I jus gave u the max type of devices that can be supported easily by that PSU..


tarey_g said:


> What happens when you OC or increase the number of HDD or optical drives ? Will it be sufficient ?
> 
> What is the price btw ? and how good Tagan PSU's perform?

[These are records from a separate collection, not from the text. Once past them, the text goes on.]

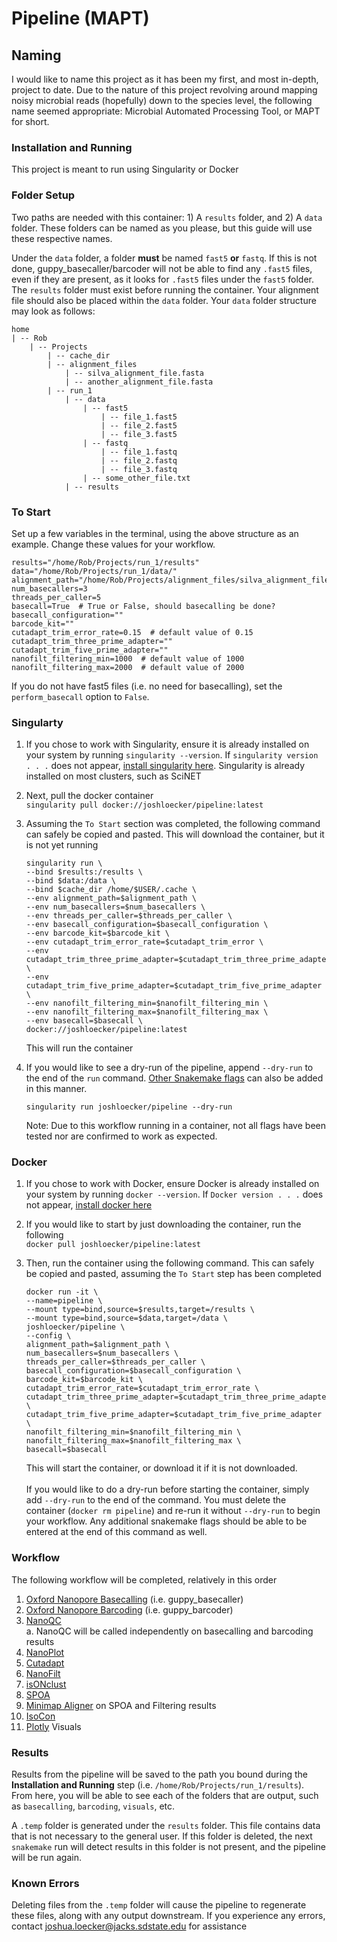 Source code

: # Pipeline (MAPT)

## Naming
I would like to name this project as it has been my first, and most in-depth, project to date. 
Due to the nature of this project revolving around mapping noisy microbial reads (hopefully) down to the species level, 
the following name seemed appropriate: Microbial Automated Processing Tool, or MAPT for short.

### Installation and Running
This project is meant to run using Singularity or Docker
### Folder Setup
Two paths are needed with this container: 1) A `results` folder, and 2) A `data` folder. These folders can be named as you please, but this guide will use these respective names.  

Under the `data` folder, a folder **must** be named `fast5` **or** `fastq`. If this is not done, guppy_basecaller/barcoder will not be able to find any 
`.fast5` files, even if they are present, as it looks for `.fast5` files under the `fast5` folder.
The `results` folder must exist before running the container. Your alignment file should also be placed within the `data` folder.
Your `data` folder structure may look as follows:
```
home
| -- Rob
    | -- Projects
        | -- cache_dir
        | -- alignment_files
            | -- silva_alignment_file.fasta
            | -- another_alignment_file.fasta
        | -- run_1
            | -- data
                | -- fast5
                    | -- file_1.fast5
                    | -- file_2.fast5
                    | -- file_3.fast5
                | -- fastq
                    | -- file_1.fastq
                    | -- file_2.fastq
                    | -- file_3.fastq
                | -- some_other_file.txt
            | -- results
```

### To Start
Set up a few variables in the terminal, using the above structure as an example. 
Change these values for your workflow.

    results="/home/Rob/Projects/run_1/results"
    data="/home/Rob/Projects/run_1/data/"
    alignment_path="/home/Rob/Projects/alignment_files/silva_alignment_file.fasta"
    num_basecallers=3
    threads_per_caller=5
    basecall=True  # True or False, should basecalling be done?
    basecall_configuration=""
    barcode_kit=""
    cutadapt_trim_error_rate=0.15  # default value of 0.15
    cutadapt_trim_three_prime_adapter=""
    cutadapt_trim_five_prime_adapter=""
    nanofilt_filtering_min=1000  # default value of 1000
    nanofilt_filtering_max=2000  # default value of 2000
    

   If you do not have fast5 files (i.e. no need for basecalling), set the `perform_basecall` option to `False`.
  
   
### Singularty
1. If you chose to work with Singularity, ensure it is already installed on your system by running `singularity --version`. 
   If `singularity version . . .` does not appear, [install singularity here](https://singularity.lbl.gov/install-linux). 
   Singularity is already installed on most clusters, such as SciNET

2. Next, pull the docker container  
    `singularity pull docker://joshloecker/pipeline:latest`

4. Assuming the `To Start` section was completed, the following command
can safely be copied and pasted. This will download the container, but it is
not yet running
    ```
    singularity run \
    --bind $results:/results \
    --bind $data:/data \
    --bind $cache_dir /home/$USER/.cache \
    --env alignment_path=$alignment_path \
    --env num_basecallers=$num_basecallers \
    --env threads_per_caller=$threads_per_caller \
    --env basecall_configuration=$basecall_configuration \
    --env barcode_kit=$barcode_kit \
    --env cutadapt_trim_error_rate=$cutadapt_trim_error \
    --env cutadapt_trim_three_prime_adapter=$cutadapt_trim_three_prime_adapter \
    --env cutadapt_trim_five_prime_adapter=$cutadapt_trim_five_prime_adapter \
    --env nanofilt_filtering_min=$nanofilt_filtering_min \
    --env nanofilt_filtering_max=$nanofilt_filtering_max \
    --env basecall=$basecall \
    docker://joshloecker/pipeline:latest
	```
   
    This will run the container

4. If you would like to see a dry-run of the pipeline, append `--dry-run`
to the end of the `run` command. [Other Snakemake flags](https://snakemake.readthedocs.io/en/stable/executing/cli.html)
can also be added in this manner.  
   ```
   singularity run joshloecker/pipeline --dry-run
   ```
    Note: Due to this workflow running in a container, not all flags have been tested
    nor are confirmed to work as expected.  
   
   
### Docker
1. If you chose to work with Docker, ensure Docker is already installed on your 
system by running `docker --version`. If `Docker version . . .` does not appear,
[install docker here](https://docs.docker.com/get-docker/)  

2. If you would like to start by just downloading the container, run the following  
    ```docker pull joshloecker/pipeline:latest```

2. Then, run the container using the following command. This can safely be copied
and pasted, assuming the `To Start` step has been completed
    ```
    docker run -it \
    --name=pipeline \
    --mount type=bind,source=$results,target=/results \
    --mount type=bind,source=$data,target=/data \
    joshloecker/pipeline \
    --config \
    alignment_path=$alignment_path \
    num_basecallers=$num_basecallers \
    threads_per_caller=$threads_per_caller \
    basecall_configuration=$basecall_configuration \
    barcode_kit=$barcode_kit \
    cutadapt_trim_error_rate=$cutadapt_trim_error_rate \
    cutadapt_trim_three_prime_adapter=$cutadapt_trim_three_prime_adapter \
    cutadapt_trim_five_prime_adapter=$cutadapt_trim_five_prime_adapter \
    nanofilt_filtering_min=$nanofilt_filtering_min \
    nanofilt_filtering_max=$nanofilt_filtering_max \
    basecall=$basecall
    ```
    This will start the container, or download it if it is not downloaded.
    <br><br>
    If you would like to do a dry-run before starting the container, simply add `--dry-run` to the end of the command.
    You must delete the container (`docker rm pipeline`) and re-run it without `--dry-run` to begin your workflow.
    Any additional snakemake flags should be able to be entered at the end of 
    this command as well.

### Workflow
The following workflow will be completed, relatively in this order
1. [Oxford Nanopore Basecalling](https://community.nanoporetech.com/protocols/Guppy-protocol/v/gpb_2003_v1_revt_14dec2018) (i.e. guppy_basecaller)
2. [Oxford Nanopore Barcoding](https://community.nanoporetech.com/protocols/Guppy-protocol/v/gpb_2003_v1_revt_14dec2018) (i.e. guppy_barcoder)
3. [NanoQC](https://github.com/wdecoster/nanoQC)  
    a. NanoQC will be called independently on basecalling and barcoding results
4. [NanoPlot](https://www.google.com/url?sa=t&rct=j&q=&esrc=s&source=web&cd=&cad=rja&uact=8&ved=2ahUKEwiz89ql2cHsAhUjAp0JHUVoCFAQFjAAegQIARAC&url=https%3A%2F%2Fgithub.com%2Fwdecoster%2FNanoPlot&usg=AOvVaw00LEGNovoQzjS5KCUxwD0v)
5. [Cutadapt](https://cutadapt.readthedocs.io/en/stable/)
6. [NanoFilt](https://www.google.com/url?sa=t&rct=j&q=&esrc=s&source=web&cd=&cad=rja&uact=8&ved=2ahUKEwigp9S92cHsAhWSLc0KHYp8C-oQFjAAegQIBBAC&url=https%3A%2F%2Fgithub.com%2Fwdecoster%2Fnanofilt&usg=AOvVaw20npdGb-VRvmFH1SY6-P6C)
7. [isONclust](https://github.com/ksahlin/isONclust)
8. [SPOA](https://github.com/rvaser/spoa)
9. [Minimap Aligner](https://www.google.com/url?sa=t&rct=j&q=&esrc=s&source=web&cd=&cad=rja&uact=8&ved=2ahUKEwjUtqXD2cHsAhVCGM0KHYsKAqcQFjAAegQIARAC&url=https%3A%2F%2Fgithub.com%2Flh3%2Fminimap2&usg=AOvVaw3UvK2vgr0fj_4GS68K8V26) on SPOA and Filtering results
10. [IsoCon](https://github.com/ksahlin/IsoCon)
11. [Plotly](https://pypi.org/project/plotly/) Visuals

### Results
Results from the pipeline will be saved to the path you bound during the **Installation and Running** step (i.e. `/home/Rob/Projects/run_1/results`). 
From here, you will be able to see each of the folders that are output, such as `basecalling`, `barcoding`, `visuals`, etc.

A `.temp` folder is generated under the `results` folder. This file contains data that is not necessary to the general user.
If this folder is deleted, the next `snakemake` run will detect results in this folder is not present, and the pipeline will be run again.

### Known Errors
Deleting files from the `.temp` folder will cause the pipeline to regenerate these files, along with any output downstream.
If you experience any errors, contact [joshua.loecker@jacks.sdstate.edu](mailto:joshua.loecker@jacks.sdstate.edu) for assistance

<!--stackedit_data:
eyJoaXN0b3J5IjpbOTIyMDg4NzE1XX0=
-->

Well, gaurav,  tagan's performance is at par with Corsair's  so ppl (users) can be rest assured..infact for higher PSU wattage, tagan is preferred (tagan BZ1100 and Tagan BZ1300 , 1100W and 1300W resp) as corsair psu's are jus till 1000W and for (say) 3 x gtx295 or SLi gtx280/285, Tagan PSU is preferred.. 
-------------

Also, for the required wattage of PSU required, plz head over here ---> *PSU Power Calculator*
to calculate jus wat amt of PSU wattage u will require as per the devices needed (keep some room for further minor as well as major upgrades inmind as well)..  
--------------

Both, tagan and Corsair PSU's are Active PFC PSU's wich means they will require (mandatory) a PURE SineWave UPS (if at all a UPS is a requirement)
---------------


Cheers n e-peace...


----------



## mahesh (Jun 18, 2009)

thanks a lot for your valuable suggestions.  i ordered the psu yesterday. it costs 4557/- here from a local vendor(Logtech) .  i will get it only on 29th.


----------



## hell_storm2006 (Jun 18, 2009)

I have my old APC Back UPS AVR 500 which is not a pure sine wave UPS, but it works like a charm with my Corsair PSU.


----------



## Krow (Jun 18, 2009)

maheshr said:


> thanks a lot for your valuable suggestions.  i ordered the psu yesterday. it costs 4557/- here from a local vendor(Logtech) .  i will get it only on 29th.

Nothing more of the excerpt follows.